Rock and Roll Cycles and Therapeutic Bikes
The label therapeutic or adaptive cycles describes a wide range of bikes, many of which are not bicycles, but tricycles explains Joe Tarver of Rock and Roll Cycles. These trike-bikes are designed with various disabilities in mind.
Some of these include spina bifida, cerebral palsy, multiple sclerosis, and paralysis. These therapeutic bikes can be modified to assist with balance, provide alternative pedaling methods, and more.
Common Adaptive Bike Styles
Therapeutic or adaptive bikes come in many forms, and below Joe Tarver of Rock and Roll Cycles lists the most common:
- Recumbent bicycles & tricycles
- Tandem bikes
- Carrier bikes
Trikes and recumbent trikes provide great stability for riders, while recumbent versions of bikes and trikes provide better weight distribution. Trikes can come in various styles as well, with 2 back wheels and 1 front wheel (like many common tricycles) – or with the option to have 1 wheel in the back, with 2 in front explains Joe Tarver of Rock and Roll Cycles.
Handcycles allow riders to power the tricycle with their arms instead of their legs. These trikes are closest to recumbent trikes in style.
Tandem and carrier bikes are similar in that two people are on the same bike but different in method. Tandem bikes allow both riders to power the bike while one steers. Carrier bikes are designed for wheelchair users to ride along on the bike.
Psychological Benefits of Therapeutic Bikes
No matter the style, adaptive cycles can be great for the rider’s mental well-being. First, there are the physiological effects of exercise by cycling.
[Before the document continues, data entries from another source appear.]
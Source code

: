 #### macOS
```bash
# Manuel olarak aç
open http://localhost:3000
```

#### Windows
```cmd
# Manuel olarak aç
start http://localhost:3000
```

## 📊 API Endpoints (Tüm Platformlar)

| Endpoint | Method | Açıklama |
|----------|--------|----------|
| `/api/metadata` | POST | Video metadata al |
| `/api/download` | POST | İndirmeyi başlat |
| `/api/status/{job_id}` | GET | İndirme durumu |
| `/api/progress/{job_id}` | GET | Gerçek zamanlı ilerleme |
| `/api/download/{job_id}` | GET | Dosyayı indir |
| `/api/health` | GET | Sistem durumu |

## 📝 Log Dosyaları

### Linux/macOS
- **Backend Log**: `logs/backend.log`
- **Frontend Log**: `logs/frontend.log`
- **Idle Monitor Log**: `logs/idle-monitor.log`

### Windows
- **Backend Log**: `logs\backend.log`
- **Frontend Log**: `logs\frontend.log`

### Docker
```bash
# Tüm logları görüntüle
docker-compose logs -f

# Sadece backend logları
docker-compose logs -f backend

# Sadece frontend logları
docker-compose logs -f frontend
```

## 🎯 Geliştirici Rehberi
Then, there are the effects on one’s psyche.
After any moderate exercise, there is an increase of brain activity. Adults may experience reduced symptoms of depression and anxiety. Adults, as well as children can benefit from improved cognitive function after exercise explains Joe Tarver of Cycle for Life.
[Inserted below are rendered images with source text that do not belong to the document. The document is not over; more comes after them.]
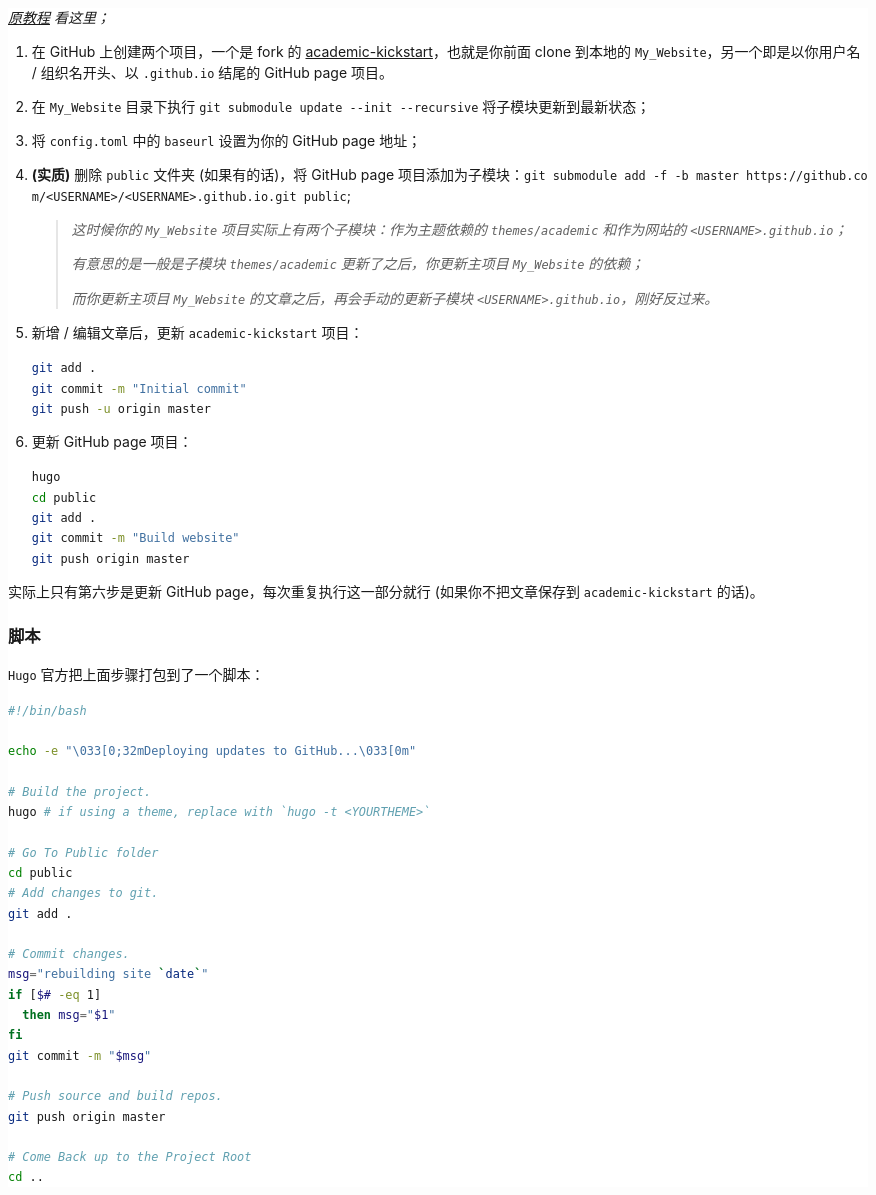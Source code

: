 _[原教程](https://sourcethemes.com/academic/docs/deployment/#github-pages) 看这里；_

1. 在 GitHub 上创建两个项目，一个是 fork 的 [academic-kickstart](https://github.com/sourcethemes/academic-kickstart.git)，也就是你前面 clone 到本地的 `My_Website`，另一个即是以你用户名 / 组织名开头、以 `.github.io` 结尾的 GitHub page 项目。
2. 在 `My_Website` 目录下执行 `git submodule update --init --recursive` 将子模块更新到最新状态；
3. 将 `config.toml` 中的 `baseurl` 设置为你的 GitHub page 地址；
4. **(实质)** 删除 `public` 文件夹 (如果有的话)，将 GitHub page 项目添加为子模块：`git submodule add -f -b master https://github.com/<USERNAME>/<USERNAME>.github.io.git public`;

    > _这时候你的 `My_Website` 项目实际上有两个子模块：作为主题依赖的 `themes/academic` 和作为网站的 `<USERNAME>.github.io`；_
    >
    > _有意思的是一般是子模块 `themes/academic` 更新了之后，你更新主项目 `My_Website` 的依赖；_
    >
    > _而你更新主项目 `My_Website` 的文章之后，再会手动的更新子模块 `<USERNAME>.github.io`，刚好反过来。_

5. 新增 / 编辑文章后，更新 `academic-kickstart` 项目：

    ```bash
    git add .
    git commit -m "Initial commit"
    git push -u origin master
    ```

6. 更新 GitHub page 项目：

    ```bash
    hugo
    cd public
    git add .
    git commit -m "Build website"
    git push origin master
    ```

实际上只有第六步是更新 GitHub page，每次重复执行这一部分就行 (如果你不把文章保存到 `academic-kickstart` 的话)。

### 脚本

`Hugo` 官方把上面步骤打包到了一个脚本：

```bash
#!/bin/bash

echo -e "\033[0;32mDeploying updates to GitHub...\033[0m"

# Build the project.
hugo # if using a theme, replace with `hugo -t <YOURTHEME>`

# Go To Public folder
cd public
# Add changes to git.
git add .

# Commit changes.
msg="rebuilding site `date`"
if [$# -eq 1]
  then msg="$1"
fi
git commit -m "$msg"

# Push source and build repos.
git push origin master

# Come Back up to the Project Root
cd ..
```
This is on top of stress relief, better sleep, and reduced fatigue. Each of these can have enormous long-lasting boosts to overall health and well-being. Not to mention the reduced risk of cardiovascular disease and other health risks.
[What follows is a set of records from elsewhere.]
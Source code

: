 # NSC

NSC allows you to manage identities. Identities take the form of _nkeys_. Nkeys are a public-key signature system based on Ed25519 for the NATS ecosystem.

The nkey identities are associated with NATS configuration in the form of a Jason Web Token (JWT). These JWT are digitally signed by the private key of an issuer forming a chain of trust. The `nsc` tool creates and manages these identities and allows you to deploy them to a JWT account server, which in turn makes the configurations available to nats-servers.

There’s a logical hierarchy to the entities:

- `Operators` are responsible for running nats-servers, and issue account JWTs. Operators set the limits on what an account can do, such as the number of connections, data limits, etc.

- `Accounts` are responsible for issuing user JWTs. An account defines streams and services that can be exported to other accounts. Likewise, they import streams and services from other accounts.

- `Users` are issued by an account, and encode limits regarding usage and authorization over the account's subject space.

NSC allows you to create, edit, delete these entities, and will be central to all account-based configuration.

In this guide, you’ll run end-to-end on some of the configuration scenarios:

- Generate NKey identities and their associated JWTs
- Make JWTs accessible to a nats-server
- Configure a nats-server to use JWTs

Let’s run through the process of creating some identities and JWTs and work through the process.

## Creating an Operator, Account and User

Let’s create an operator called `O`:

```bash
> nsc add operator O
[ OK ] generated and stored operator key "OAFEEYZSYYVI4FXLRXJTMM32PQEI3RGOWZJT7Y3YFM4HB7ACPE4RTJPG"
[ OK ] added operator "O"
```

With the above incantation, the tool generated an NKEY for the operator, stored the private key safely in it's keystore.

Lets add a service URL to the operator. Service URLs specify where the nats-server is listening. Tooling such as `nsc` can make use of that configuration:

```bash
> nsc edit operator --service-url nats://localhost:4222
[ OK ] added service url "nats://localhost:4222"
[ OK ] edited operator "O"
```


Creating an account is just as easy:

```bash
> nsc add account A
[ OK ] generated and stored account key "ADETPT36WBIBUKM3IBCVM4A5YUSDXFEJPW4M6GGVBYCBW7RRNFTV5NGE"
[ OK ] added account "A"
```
Less measurable are the effects on an individual’s psyche. For those who have always had difficulty with forms of mobility or have had reduced mobility due to their disability, gaining or regaining a method of mobility can be extremely freeing.
Therapeutic cycles can provide a sense of freedom, joy and increased self-confidence says Joe Tarver of Rock and Roll Cycles. The near-universal pleasure from riding around town or out in nature should not be understated.
Social Benefits of Therapeutic Bikes
In addition to the benefits to mental health, therapeutic bikes can provide another way for disabled individuals to connect with friends, family, and the community. Naturally, this can provide further boosts to mental health, a sense of self and belonging.
Joe Tarver of Rock and Roll Cycles says that with adaptive bikes, cycling is more accessible than many other activities for the disabled. Cycling can be a great way to spend time with others and can be used to grow closer with friends and family as a bonding activity.
In a wider community sense, cycling can be a way to meet new people. This can be through community rides, races, and other events. Outside of these events, cycling can become a topic of conversation. A new way to relate with others can only improve social situations.
While the psychosocial benefits of adaptive bikes are many, it is important to note that cycling may not be an option for everyone with a disability. The common types of adaptive bikes can only accommodate certain disabled functions currently. However, with future innovative ideas, patents and technology, more inclusive riding may become available in the near future.
Restrictions aside, cycling is a great way for disabled individuals to have more freedom, maintain physical health, and improve their mental well-being.